ACTIVITY:
Whenever a line below mentions the word "choice", that line should be copied.

─── GIVEN ENTRIES

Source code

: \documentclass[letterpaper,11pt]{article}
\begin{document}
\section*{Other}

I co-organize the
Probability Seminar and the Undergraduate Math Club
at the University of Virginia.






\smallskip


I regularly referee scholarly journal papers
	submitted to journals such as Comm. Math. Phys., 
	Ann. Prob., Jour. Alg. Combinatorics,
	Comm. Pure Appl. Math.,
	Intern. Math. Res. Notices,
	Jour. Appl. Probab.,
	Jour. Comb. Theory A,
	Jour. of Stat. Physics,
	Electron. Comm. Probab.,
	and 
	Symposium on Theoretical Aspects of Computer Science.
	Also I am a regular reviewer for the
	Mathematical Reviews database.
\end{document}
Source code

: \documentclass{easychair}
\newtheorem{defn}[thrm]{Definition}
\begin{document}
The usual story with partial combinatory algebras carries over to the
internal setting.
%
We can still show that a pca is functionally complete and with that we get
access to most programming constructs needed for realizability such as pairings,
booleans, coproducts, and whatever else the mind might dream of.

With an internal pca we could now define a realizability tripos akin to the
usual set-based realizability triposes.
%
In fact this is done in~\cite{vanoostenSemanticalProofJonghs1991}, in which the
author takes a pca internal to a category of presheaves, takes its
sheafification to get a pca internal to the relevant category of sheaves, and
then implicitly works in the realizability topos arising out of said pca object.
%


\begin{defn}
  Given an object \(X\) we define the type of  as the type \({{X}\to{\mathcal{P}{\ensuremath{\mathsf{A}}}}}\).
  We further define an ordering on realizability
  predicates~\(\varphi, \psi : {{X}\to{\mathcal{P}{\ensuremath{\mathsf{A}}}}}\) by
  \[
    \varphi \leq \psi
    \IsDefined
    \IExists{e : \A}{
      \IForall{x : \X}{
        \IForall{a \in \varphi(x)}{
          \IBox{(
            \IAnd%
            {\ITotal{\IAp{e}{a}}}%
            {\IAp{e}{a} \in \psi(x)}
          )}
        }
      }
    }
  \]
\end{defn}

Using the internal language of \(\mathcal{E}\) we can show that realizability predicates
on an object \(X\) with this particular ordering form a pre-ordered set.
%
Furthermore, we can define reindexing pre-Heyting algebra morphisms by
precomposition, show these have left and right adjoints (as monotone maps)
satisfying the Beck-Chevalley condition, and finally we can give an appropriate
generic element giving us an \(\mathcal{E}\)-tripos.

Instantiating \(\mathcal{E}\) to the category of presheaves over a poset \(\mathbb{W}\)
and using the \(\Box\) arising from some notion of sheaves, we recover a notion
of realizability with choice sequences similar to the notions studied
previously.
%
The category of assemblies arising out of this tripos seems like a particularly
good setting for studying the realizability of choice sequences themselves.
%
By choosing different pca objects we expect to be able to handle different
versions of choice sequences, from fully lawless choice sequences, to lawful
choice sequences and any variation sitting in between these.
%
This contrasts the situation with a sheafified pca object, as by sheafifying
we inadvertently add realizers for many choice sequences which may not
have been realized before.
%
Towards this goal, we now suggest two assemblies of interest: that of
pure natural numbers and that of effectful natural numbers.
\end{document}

──────

ANSWER TO THE PROBLEM:
of realizability with choice sequences similar to the notions studied
good setting for studying the realizability of choice sequences themselves.
versions of choice sequences, from fully lawless choice sequences, to lawful
choice sequences and any variation sitting in between these.
we inadvertently add realizers for many choice sequences which may not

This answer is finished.